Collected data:
□ □ □ □ □
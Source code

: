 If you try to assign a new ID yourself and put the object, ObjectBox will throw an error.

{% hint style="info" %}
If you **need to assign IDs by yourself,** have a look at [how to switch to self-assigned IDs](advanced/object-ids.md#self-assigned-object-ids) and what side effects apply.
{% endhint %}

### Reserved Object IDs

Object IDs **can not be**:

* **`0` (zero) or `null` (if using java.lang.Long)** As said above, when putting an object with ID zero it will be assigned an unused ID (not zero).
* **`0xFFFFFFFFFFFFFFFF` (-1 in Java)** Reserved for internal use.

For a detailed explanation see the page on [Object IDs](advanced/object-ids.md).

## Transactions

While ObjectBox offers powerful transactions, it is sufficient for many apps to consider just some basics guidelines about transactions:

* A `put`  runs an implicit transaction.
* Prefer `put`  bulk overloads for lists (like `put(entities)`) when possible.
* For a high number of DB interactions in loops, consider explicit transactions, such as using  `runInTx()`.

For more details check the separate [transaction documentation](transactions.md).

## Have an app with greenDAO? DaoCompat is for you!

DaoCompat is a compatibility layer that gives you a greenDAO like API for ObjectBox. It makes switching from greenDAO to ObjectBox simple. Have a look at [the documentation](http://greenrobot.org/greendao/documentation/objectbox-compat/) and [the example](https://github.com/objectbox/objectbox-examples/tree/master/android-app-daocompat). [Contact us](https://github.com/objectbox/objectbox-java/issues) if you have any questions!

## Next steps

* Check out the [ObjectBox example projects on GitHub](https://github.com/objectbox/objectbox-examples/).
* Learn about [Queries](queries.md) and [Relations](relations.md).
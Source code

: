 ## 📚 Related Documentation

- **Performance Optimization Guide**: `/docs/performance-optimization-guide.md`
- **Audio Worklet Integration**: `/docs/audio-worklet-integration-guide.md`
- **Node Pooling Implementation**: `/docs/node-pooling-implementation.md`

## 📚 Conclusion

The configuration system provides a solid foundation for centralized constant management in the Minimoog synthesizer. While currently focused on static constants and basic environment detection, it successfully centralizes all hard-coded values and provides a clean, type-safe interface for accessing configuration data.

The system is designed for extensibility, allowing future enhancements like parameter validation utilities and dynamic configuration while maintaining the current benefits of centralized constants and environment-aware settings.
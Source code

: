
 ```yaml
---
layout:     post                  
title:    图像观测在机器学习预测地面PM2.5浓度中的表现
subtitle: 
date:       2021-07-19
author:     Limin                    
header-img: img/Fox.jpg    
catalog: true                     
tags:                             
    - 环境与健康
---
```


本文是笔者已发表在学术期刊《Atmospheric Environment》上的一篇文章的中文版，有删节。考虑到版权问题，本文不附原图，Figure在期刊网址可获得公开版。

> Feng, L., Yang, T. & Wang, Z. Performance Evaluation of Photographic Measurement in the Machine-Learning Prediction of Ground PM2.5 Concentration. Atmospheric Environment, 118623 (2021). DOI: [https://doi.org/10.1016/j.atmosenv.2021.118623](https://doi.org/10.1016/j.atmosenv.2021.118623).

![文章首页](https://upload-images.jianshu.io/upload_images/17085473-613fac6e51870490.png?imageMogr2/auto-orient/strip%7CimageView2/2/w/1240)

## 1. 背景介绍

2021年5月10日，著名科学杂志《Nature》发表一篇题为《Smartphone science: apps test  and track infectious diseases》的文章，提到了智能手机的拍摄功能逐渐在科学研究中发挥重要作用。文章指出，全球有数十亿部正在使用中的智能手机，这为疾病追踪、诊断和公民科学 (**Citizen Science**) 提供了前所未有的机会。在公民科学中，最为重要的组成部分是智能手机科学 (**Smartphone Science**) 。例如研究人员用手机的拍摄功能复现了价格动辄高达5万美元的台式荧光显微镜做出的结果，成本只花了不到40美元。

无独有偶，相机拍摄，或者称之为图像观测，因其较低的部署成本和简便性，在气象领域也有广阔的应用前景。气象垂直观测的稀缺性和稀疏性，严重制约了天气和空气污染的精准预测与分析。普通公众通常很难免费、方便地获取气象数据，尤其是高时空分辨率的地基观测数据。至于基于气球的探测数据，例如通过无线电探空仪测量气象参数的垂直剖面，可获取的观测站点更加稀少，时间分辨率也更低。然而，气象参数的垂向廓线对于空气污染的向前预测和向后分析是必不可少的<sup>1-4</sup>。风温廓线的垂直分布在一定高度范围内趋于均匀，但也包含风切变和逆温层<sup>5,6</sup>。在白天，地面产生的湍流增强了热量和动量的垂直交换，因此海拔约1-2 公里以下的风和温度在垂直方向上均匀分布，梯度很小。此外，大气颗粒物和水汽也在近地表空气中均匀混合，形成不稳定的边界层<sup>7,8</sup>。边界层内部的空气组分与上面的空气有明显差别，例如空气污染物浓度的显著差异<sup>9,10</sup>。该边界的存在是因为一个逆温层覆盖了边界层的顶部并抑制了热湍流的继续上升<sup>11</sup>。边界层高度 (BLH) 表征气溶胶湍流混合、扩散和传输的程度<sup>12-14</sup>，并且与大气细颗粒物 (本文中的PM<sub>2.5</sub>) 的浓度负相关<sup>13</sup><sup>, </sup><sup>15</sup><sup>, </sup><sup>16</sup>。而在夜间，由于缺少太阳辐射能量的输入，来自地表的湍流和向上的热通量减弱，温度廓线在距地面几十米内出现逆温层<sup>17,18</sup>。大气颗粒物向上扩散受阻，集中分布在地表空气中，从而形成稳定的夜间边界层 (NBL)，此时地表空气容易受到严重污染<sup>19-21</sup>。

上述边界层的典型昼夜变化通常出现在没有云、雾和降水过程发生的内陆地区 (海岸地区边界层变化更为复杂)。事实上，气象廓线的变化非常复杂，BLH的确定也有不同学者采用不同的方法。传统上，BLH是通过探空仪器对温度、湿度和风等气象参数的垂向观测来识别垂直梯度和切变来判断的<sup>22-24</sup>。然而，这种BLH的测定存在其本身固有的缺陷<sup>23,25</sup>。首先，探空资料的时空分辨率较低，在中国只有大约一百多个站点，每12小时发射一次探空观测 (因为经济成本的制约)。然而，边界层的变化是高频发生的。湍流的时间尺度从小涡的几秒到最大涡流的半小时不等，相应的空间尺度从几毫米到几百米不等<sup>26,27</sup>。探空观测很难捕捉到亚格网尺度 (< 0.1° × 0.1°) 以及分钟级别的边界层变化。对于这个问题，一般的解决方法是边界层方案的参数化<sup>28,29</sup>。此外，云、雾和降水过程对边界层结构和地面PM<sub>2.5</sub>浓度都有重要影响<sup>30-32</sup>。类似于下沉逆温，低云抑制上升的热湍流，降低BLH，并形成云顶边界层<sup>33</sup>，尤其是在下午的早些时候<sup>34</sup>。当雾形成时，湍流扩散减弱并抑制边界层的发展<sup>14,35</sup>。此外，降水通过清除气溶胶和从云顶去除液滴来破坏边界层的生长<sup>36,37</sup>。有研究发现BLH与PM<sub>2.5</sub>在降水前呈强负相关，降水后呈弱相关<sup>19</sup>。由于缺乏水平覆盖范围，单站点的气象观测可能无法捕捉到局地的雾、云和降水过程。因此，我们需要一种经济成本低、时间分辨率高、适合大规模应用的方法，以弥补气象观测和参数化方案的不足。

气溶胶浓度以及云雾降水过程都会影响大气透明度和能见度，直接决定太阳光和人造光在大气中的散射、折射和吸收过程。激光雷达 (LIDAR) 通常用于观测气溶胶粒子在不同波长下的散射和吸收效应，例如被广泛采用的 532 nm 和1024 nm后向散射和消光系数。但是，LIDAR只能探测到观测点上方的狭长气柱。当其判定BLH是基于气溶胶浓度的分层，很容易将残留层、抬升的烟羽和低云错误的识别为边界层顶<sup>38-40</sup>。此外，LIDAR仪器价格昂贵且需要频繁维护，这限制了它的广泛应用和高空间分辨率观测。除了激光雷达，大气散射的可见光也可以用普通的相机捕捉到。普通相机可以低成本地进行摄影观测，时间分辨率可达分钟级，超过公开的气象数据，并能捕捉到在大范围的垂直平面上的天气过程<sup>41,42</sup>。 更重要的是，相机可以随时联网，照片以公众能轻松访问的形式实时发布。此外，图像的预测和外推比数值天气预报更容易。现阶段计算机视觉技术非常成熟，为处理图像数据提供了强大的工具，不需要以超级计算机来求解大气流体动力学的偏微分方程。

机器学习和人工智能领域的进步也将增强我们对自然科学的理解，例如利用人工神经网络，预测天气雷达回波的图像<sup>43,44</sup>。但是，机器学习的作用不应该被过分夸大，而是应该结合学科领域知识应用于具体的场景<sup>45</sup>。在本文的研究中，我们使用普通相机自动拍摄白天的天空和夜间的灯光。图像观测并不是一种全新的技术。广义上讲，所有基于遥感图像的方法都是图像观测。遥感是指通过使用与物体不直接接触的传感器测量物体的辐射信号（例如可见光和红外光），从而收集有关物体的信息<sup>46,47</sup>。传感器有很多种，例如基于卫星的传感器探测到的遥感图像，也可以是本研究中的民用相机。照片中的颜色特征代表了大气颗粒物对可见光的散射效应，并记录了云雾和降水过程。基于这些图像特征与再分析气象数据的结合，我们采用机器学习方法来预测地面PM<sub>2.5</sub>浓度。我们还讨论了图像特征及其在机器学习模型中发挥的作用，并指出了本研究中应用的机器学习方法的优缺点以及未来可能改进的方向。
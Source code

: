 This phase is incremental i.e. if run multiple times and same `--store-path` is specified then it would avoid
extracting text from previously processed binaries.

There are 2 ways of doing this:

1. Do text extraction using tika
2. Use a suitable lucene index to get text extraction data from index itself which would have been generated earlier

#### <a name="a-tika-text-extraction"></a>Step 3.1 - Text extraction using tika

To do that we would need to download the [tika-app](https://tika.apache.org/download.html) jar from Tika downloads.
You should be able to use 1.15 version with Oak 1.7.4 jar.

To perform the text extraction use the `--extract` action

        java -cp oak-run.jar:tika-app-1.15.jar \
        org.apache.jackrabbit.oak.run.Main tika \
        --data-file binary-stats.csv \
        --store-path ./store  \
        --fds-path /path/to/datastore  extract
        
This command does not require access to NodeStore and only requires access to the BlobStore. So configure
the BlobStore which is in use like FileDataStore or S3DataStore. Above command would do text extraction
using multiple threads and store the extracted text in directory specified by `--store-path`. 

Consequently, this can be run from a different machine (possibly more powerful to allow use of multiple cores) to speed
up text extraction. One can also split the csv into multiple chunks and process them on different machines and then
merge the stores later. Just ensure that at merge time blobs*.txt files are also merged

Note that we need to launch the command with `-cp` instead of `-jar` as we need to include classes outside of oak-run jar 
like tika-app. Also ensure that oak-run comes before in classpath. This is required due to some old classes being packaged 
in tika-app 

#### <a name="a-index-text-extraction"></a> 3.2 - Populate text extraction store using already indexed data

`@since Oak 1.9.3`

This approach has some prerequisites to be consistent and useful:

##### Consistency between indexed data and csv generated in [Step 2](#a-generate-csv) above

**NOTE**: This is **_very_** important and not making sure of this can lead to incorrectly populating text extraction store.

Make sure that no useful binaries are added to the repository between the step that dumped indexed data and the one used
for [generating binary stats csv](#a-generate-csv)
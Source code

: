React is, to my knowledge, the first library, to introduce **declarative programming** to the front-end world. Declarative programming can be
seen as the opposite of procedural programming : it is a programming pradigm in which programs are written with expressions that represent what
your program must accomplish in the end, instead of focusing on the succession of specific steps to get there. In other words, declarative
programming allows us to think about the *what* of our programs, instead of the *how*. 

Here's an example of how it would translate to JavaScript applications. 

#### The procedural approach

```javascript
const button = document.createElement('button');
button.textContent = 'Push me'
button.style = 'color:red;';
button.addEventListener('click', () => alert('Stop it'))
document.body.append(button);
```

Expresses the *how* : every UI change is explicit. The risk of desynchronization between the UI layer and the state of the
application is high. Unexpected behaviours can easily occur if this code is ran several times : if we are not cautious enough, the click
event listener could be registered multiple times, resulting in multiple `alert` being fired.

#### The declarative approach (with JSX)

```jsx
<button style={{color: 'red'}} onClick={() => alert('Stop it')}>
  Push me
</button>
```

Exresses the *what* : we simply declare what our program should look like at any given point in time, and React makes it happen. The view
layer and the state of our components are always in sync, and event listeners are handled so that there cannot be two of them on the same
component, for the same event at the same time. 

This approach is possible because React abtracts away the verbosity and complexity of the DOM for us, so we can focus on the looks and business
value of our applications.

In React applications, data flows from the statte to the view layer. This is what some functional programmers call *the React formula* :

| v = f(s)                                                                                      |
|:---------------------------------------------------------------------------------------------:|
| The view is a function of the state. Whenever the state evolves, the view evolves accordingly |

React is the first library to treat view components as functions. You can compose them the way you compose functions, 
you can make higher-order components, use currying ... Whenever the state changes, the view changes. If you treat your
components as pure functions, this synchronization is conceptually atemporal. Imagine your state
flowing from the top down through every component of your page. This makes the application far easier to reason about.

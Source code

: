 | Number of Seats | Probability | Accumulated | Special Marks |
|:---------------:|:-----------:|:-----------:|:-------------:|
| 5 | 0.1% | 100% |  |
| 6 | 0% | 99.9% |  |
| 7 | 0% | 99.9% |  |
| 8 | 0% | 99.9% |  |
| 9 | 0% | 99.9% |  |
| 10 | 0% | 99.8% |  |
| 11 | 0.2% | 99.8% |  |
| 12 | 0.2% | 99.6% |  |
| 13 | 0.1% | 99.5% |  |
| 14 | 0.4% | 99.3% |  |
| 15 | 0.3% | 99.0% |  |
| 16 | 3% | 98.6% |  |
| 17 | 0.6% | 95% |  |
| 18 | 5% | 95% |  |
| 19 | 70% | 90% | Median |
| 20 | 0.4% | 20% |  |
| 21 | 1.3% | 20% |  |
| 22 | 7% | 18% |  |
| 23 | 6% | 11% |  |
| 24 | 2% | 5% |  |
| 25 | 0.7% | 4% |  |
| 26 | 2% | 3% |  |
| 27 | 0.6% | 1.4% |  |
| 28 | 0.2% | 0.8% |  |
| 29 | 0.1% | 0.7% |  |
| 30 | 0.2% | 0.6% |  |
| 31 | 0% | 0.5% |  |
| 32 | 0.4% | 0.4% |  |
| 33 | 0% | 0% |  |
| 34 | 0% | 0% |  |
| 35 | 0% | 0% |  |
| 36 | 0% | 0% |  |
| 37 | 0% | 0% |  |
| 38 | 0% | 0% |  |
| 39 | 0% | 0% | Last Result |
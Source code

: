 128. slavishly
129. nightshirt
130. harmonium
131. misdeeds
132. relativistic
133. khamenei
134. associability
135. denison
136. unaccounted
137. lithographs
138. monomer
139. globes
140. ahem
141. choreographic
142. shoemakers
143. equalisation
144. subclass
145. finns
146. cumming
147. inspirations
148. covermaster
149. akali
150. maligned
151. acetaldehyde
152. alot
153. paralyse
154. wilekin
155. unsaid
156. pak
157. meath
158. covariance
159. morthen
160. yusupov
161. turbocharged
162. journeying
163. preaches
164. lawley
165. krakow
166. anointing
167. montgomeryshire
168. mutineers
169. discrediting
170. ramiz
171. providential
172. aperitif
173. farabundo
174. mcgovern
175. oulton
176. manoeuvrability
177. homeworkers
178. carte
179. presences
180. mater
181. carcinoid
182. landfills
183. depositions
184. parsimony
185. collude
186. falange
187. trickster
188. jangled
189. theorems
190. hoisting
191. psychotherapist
□ □ □ □ □
In the data above, find the line that contains "154. wilekin" and the line that contains "189. theorems". Repeat exactly those lines and every line between them, and only those.

ANSWER BELOW
154. wilekin
155. unsaid
156. pak
157. meath
158. covariance
159. morthen
160. yusupov
161. turbocharged
162. journeying
163. preaches
164. lawley
165. krakow
166. anointing
167. montgomeryshire
168. mutineers
169. discrediting
170. ramiz
171. providential
172. aperitif
173. farabundo
174. mcgovern
175. oulton
176. manoeuvrability
177. homeworkers
178. carte
179. presences
180. mater
181. carcinoid
182. landfills
183. depositions
184. parsimony
185. collude
186. falange
187. trickster
188. jangled
189. theorems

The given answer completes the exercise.